**Record excerpts**
________________________

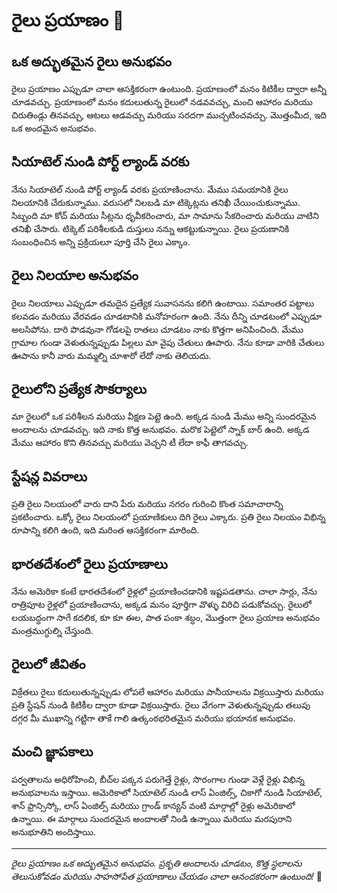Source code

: # రైలు ప్రయాణం 🚂

## ఒక అద్భుతమైన రైలు అనుభవం

రైలు ప్రయాణం ఎప్పుడూ చాలా ఆసక్తికరంగా ఉంటుంది. ప్రయాణంలో మనం కిటికీల ద్వారా అన్నీ చూడవచ్చు. ప్రయాణంలో మనం కదులుతున్న రైలులో నడవవచ్చు, మంచి ఆహారం మరియు చిరుతిండ్లు తినవచ్చు, ఆటలు ఆడవచ్చు మరియు సరదగా ముచ్చటించవచ్చు. మొత్తంమీద, ఇది ఒక అందమైన అనుభవం.

## సియాటెల్ నుండి పోర్ట్ ల్యాండ్ వరకు

నేను సియాటెల్ నుండి పోర్ట్ ల్యాండ్ వరకు ప్రయాణించాను. మేము సమయానికి రైలు నిలయానికి చేరుకున్నాము. వరుసలో నిలబడి మా టిక్కెట్లను తనిఖీ చేయించుకున్నాము. సిబ్బంది మా కోచ్ మరియు సీట్లను ధృవీకరించారు, మా సామాను సేకరించారు మరియు వాటిని తనిఖీ చేసారు. టిక్కెట్ పరిశీలకుడి దుస్తులు నన్ను ఆకట్టుకున్నాయి. రైలు ప్రయణానికి సంబంధించిన అన్ని ప్రక్రియలూ పూర్తి చేసి రైలు ఎక్కాం.

## రైలు నిలయాల అనుభవం

రైలు నిలయాలు ఎప్పుడూ తమదైన ప్రత్యేక సువాసనను కలిగి ఉంటాయి. సమాంతర పట్టాలు కలవడం మరియు వేరవడం చూడటానికి మనోహరంగా ఉంది. నేను దీన్ని చూడటంలో ఎప్పుడూ అలసిపోను. దారి పొడవునా గోడలపై రాతలు చూడటం నాకు కొత్తగా అనిపించింది. మేము గ్రామాల గుండా వెళుతున్నప్పుడు పిల్లలు మా వైపు చేతులు ఊపారు. నేను కూడా వారికి చేతులు ఊపాను కానీ వారు మమ్మల్ని చూశారో లేదో నాకు తెలియదు.

## రైలులోని ప్రత్యేక సౌకర్యాలు

మా రైలులో ఒక పరిశీలన మరియు వీక్షణ పెట్టె ఉంది. అక్కడ నుండి మేము అన్ని సుందరమైన అందాలను చూడవచ్చు. ఇది నాకు కొత్త అనుభవం. మరొక పెట్టెలో స్నాక్ బార్ ఉంది. అక్కడ మేము ఆహారం కొని తినవచ్చు మరియు వెచ్చని టీ లేదా కాఫీ తాగవచ్చు.

## స్టేషన్ల వివరాలు

ప్రతి రైలు నిలయంలో వారు దాని పేరు మరియు నగరం గురించి కొంత సమాచారాన్ని ప్రకటించారు. ఒక్కో రైలు నిలయంలో ప్రయాణికులు దిగి రైలు ఎక్కారు. ప్రతి రైలు నిలయం విభిన్న రూపాన్ని కలిగి ఉంది, ఇది మరింత ఆసక్తికరంగా మారింది.

## భారతదేశంలో రైలు ప్రయాణాలు

నేను అమెరికా కంటే భారతదేశంలో రైళ్లలో ప్రయాణించడానికి ఇష్టపడతాను. చాలా సార్లు, నేను రాత్రిపూట రైళ్లలో ప్రయాణించాను, అక్కడ మనం పూర్తిగా వొళ్ళు విరిచి పడుకోవచ్చు. రైలులో లయబద్ధంగా సాగే కదలిక, కూ కూ ఈల, పాత పంకా శబ్ధం, మొత్తంగా రైలు ప్రయాణ అనుభవం మంత్రముగ్ధుల్ని చేస్తుంది.

## రైలులో జీవితం

విక్రేతలు రైలు కదులుతున్నప్పుడు లోపలే ఆహారం మరియు పానీయాలను విక్రయిస్తారు మరియు ప్రతి స్టేషన్ నుండి కిటికీల ద్వారా కూడా విక్రయిస్తారు. రైలు వేగంగా వెళుతున్నప్పుడు తలుపు దగ్గర మీ ముఖాన్ని గట్టిగా తాకే గాలి ఉత్కంఠభరితమైన మరియు భయానక అనుభవం.

## మంచి జ్ఞాపకాలు

పర్వతాలను అధిరోహించి, బీచ్‌ల పక్కన పరుగెత్తే రైళ్లు, సొరంగాల గుండా వెళ్లే రైళ్లు విభిన్న అనుభవాలను ఇస్తాయి. అమెరికాలో సియాటెల్ నుండి లాస్ ఏంజిల్స్, చికాగో నుండి సియాటెల్, శాన్ ఫ్రాన్సిస్కో, లాస్ ఏంజిల్స్ మరియు గ్రాండ్ కాన్యన్ వంటి మార్గాల్లో రైళ్లు అమెరికాలో ఉన్నాయి. ఈ మార్గాలు సుందరమైన అందాలతో నిండి ఉన్నాయి మరియు మరపురాని అనుభూతిని అందిస్తాయి.

---

*రైలు ప్రయాణం ఒక అద్భుతమైన అనుభవం. ప్రకృతి అందాలను చూడటం, కొత్త స్థలాలను తెలుసుకోవడం మరియు సాహసోపేత ప్రయాణాలు చేయడం చాలా ఆనందకరంగా ఉంటుంది!* 🌟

________________________

**What is expected**
Your copy of the entries must be exact and must contain no pictures.

**Problem solution**
Source code

: # రైలు ప్రయాణం 🚂

## ఒక అద్భుతమైన రైలు అనుభవం

రైలు ప్రయాణం ఎప్పుడూ చాలా ఆసక్తికరంగా ఉంటుంది. ప్రయాణంలో మనం కిటికీల ద్వారా అన్నీ చూడవచ్చు. ప్రయాణంలో మనం కదులుతున్న రైలులో నడవవచ్చు, మంచి ఆహారం మరియు చిరుతిండ్లు తినవచ్చు, ఆటలు ఆడవచ్చు మరియు సరదగా ముచ్చటించవచ్చు. మొత్తంమీద, ఇది ఒక అందమైన అనుభవం.

## సియాటెల్ నుండి పోర్ట్ ల్యాండ్ వరకు

నేను సియాటెల్ నుండి పోర్ట్ ల్యాండ్ వరకు ప్రయాణించాను. మేము సమయానికి రైలు నిలయానికి చేరుకున్నాము. వరుసలో నిలబడి మా టిక్కెట్లను తనిఖీ చేయించుకున్నాము. సిబ్బంది మా కోచ్ మరియు సీట్లను ధృవీకరించారు, మా సామాను సేకరించారు మరియు వాటిని తనిఖీ చేసారు. టిక్కెట్ పరిశీలకుడి దుస్తులు నన్ను ఆకట్టుకున్నాయి. రైలు ప్రయణానికి సంబంధించిన అన్ని ప్రక్రియలూ పూర్తి చేసి రైలు ఎక్కాం.

## రైలు నిలయాల అనుభవం

రైలు నిలయాలు ఎప్పుడూ తమదైన ప్రత్యేక సువాసనను కలిగి ఉంటాయి. సమాంతర పట్టాలు కలవడం మరియు వేరవడం చూడటానికి మనోహరంగా ఉంది. నేను దీన్ని చూడటంలో ఎప్పుడూ అలసిపోను. దారి పొడవునా గోడలపై రాతలు చూడటం నాకు కొత్తగా అనిపించింది. మేము గ్రామాల గుండా వెళుతున్నప్పుడు పిల్లలు మా వైపు చేతులు ఊపారు. నేను కూడా వారికి చేతులు ఊపాను కానీ వారు మమ్మల్ని చూశారో లేదో నాకు తెలియదు.

## రైలులోని ప్రత్యేక సౌకర్యాలు

మా రైలులో ఒక పరిశీలన మరియు వీక్షణ పెట్టె ఉంది. అక్కడ నుండి మేము అన్ని సుందరమైన అందాలను చూడవచ్చు. ఇది నాకు కొత్త అనుభవం. మరొక పెట్టెలో స్నాక్ బార్ ఉంది. అక్కడ మేము ఆహారం కొని తినవచ్చు మరియు వెచ్చని టీ లేదా కాఫీ తాగవచ్చు.

## స్టేషన్ల వివరాలు

ప్రతి రైలు నిలయంలో వారు దాని పేరు మరియు నగరం గురించి కొంత సమాచారాన్ని ప్రకటించారు. ఒక్కో రైలు నిలయంలో ప్రయాణికులు దిగి రైలు ఎక్కారు. ప్రతి రైలు నిలయం విభిన్న రూపాన్ని కలిగి ఉంది, ఇది మరింత ఆసక్తికరంగా మారింది.

## భారతదేశంలో రైలు ప్రయాణాలు

నేను అమెరికా కంటే భారతదేశంలో రైళ్లలో ప్రయాణించడానికి ఇష్టపడతాను. చాలా సార్లు, నేను రాత్రిపూట రైళ్లలో ప్రయాణించాను, అక్కడ మనం పూర్తిగా వొళ్ళు విరిచి పడుకోవచ్చు. రైలులో లయబద్ధంగా సాగే కదలిక, కూ కూ ఈల, పాత పంకా శబ్ధం, మొత్తంగా రైలు ప్రయాణ అనుభవం మంత్రముగ్ధుల్ని చేస్తుంది.

## రైలులో జీవితం

విక్రేతలు రైలు కదులుతున్నప్పుడు లోపలే ఆహారం మరియు పానీయాలను విక్రయిస్తారు మరియు ప్రతి స్టేషన్ నుండి కిటికీల ద్వారా కూడా విక్రయిస్తారు. రైలు వేగంగా వెళుతున్నప్పుడు తలుపు దగ్గర మీ ముఖాన్ని గట్టిగా తాకే గాలి ఉత్కంఠభరితమైన మరియు భయానక అనుభవం.

## మంచి జ్ఞాపకాలు

పర్వతాలను అధిరోహించి, బీచ్‌ల పక్కన పరుగెత్తే రైళ్లు, సొరంగాల గుండా వెళ్లే రైళ్లు విభిన్న అనుభవాలను ఇస్తాయి. అమెరికాలో సియాటెల్ నుండి లాస్ ఏంజిల్స్, చికాగో నుండి సియాటెల్, శాన్ ఫ్రాన్సిస్కో, లాస్ ఏంజిల్స్ మరియు గ్రాండ్ కాన్యన్ వంటి మార్గాల్లో రైళ్లు అమెరికాలో ఉన్నాయి. ఈ మార్గాలు సుందరమైన అందాలతో నిండి ఉన్నాయి మరియు మరపురాని అనుభూతిని అందిస్తాయి.

---

*రైలు ప్రయాణం ఒక అద్భుతమైన అనుభవం. ప్రకృతి అందాలను చూడటం, కొత్త స్థలాలను తెలుసుకోవడం మరియు సాహసోపేత ప్రయాణాలు చేయడం చాలా ఆనందకరంగా ఉంటుంది!* 🌟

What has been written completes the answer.